Fourth Department Signals Expansion of Sole Proximate Cause Defense
A recent Appellate Division, Fourth Department, decision may signal an expansion of the “sole proximate cause” defense in Labor Law § 240(1) cases where a defendant alleges that a plaintiff’s failure to use available safety devices was the sole proximate cause of the accident.
Labor Law § 240(1) is an absolute liability statute governing falls at worksites. Any violation (by failing to provide safety devices to protect the worker from falling) results in absolute liability of the defendant.
To prevail on a Labor Law § 240(1) claim, a plaintiff “must establish that the statute was violated and that such violation was a proximate cause” of the injury. The Court of Appeals has held that there is no liability where “safety devices that plaintiff alleges were absent were readily available at the work site, … and plaintiff knew he was expected to use them but for no good reason chose not to do so, causing an accident.” In such a case, the plaintiff's negligence is the sole proximate cause of the injury.
In Scruton v Acro-Fab Ltd., 2016 N.Y. App. Div.
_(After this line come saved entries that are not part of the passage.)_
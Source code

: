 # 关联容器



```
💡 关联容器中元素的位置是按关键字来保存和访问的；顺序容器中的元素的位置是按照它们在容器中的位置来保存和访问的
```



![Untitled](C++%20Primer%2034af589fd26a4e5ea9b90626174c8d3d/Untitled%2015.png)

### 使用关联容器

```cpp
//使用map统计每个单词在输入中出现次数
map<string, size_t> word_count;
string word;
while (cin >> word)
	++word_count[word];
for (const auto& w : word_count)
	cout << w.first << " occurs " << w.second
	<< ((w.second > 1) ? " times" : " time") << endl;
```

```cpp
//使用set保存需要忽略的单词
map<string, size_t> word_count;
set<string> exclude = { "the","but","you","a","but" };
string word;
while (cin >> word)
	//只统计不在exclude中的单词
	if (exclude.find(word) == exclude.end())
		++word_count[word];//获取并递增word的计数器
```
LEXIS 7308 (4th Dep't Nov. 10, 2016), however, over the dissent of two Justices, the Fourth Department reversed summary judgment for plaintiff, finding a triable issue of fact as to whether plaintiff’s failure to use an available ladder was the sole proximate cause of his fall.
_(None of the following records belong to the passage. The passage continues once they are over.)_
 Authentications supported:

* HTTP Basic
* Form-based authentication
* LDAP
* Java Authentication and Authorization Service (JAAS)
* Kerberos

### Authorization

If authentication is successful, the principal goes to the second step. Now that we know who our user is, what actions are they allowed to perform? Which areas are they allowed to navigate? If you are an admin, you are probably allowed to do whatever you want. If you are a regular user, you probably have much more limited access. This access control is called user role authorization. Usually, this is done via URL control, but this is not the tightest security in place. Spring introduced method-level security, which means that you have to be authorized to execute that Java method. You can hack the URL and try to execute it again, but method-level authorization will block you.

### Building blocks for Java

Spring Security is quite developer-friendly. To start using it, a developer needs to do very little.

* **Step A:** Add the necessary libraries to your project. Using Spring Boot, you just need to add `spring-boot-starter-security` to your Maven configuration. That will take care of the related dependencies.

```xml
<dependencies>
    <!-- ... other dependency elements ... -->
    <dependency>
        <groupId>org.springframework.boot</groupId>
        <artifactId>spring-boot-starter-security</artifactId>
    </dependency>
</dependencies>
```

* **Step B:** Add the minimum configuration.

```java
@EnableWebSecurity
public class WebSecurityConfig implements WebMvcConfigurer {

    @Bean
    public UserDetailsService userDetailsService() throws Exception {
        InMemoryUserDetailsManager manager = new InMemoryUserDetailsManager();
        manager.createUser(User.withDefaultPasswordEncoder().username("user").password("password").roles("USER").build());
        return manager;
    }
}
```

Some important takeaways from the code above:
Plaintiff fell from the outer wall of a building extension when a roof truss he was installing began to tip. He apparently had one foot on the top of the wall and one foot on the truss. He was not using a ladder.
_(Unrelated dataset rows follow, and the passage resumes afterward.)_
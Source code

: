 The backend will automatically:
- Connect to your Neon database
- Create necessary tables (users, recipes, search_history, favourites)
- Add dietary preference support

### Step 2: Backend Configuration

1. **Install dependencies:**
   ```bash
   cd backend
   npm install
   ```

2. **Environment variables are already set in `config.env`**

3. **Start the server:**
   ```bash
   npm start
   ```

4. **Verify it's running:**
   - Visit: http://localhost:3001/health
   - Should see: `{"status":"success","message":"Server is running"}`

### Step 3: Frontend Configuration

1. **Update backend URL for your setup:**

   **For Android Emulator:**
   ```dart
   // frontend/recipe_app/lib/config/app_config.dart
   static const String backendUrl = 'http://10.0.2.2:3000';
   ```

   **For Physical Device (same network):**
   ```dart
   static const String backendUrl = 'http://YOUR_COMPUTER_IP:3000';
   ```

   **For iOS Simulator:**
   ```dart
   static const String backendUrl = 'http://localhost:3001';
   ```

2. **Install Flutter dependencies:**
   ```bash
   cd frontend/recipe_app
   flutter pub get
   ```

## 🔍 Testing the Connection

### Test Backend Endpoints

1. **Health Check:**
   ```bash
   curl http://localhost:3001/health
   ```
In Scruton, plaintiff’s own papers raised an issue of fact whether “plaintiff knew that he was expected to use a readily available ladder at the work site to perform his task, but for no good reason chose not to do so…”
The holding is significant due to several factors, noted in the dissent, which historically would have warranted summary judgment in favor of a Labor Law § 240(1) plaintiff. Although ladders may have been present at the work site, it appeared to be undisputed that “none had been erected for plaintiff's specific task.” There was no evidence that plaintiff had been trained or instructed to use a ladder in the job he was performing.
Plaintiff also testified that he didn’t use the ladder due to a “speed issue” and there was evidence that he had complained about the excessive speed of the project, which was the pace set by the employer.
To the extent Scruton may enlarge the sole proximate cause defense, defense counsel would be wise to assert it aggressively where applicable. We will be watching carefully to see whether, and to what extent, the New York Court of Appeals will further address this issue.
If you require further information regarding the content of this Legal Alert, please contact either of the Co-Chairs of the Torts & Products Liability Defense Practice Area, Thomas J. Drury, at (716) 858-3845 or firstname.lastname@example.org, or Matthew J. Larkin, at (315) 425-2805 or email@example.com.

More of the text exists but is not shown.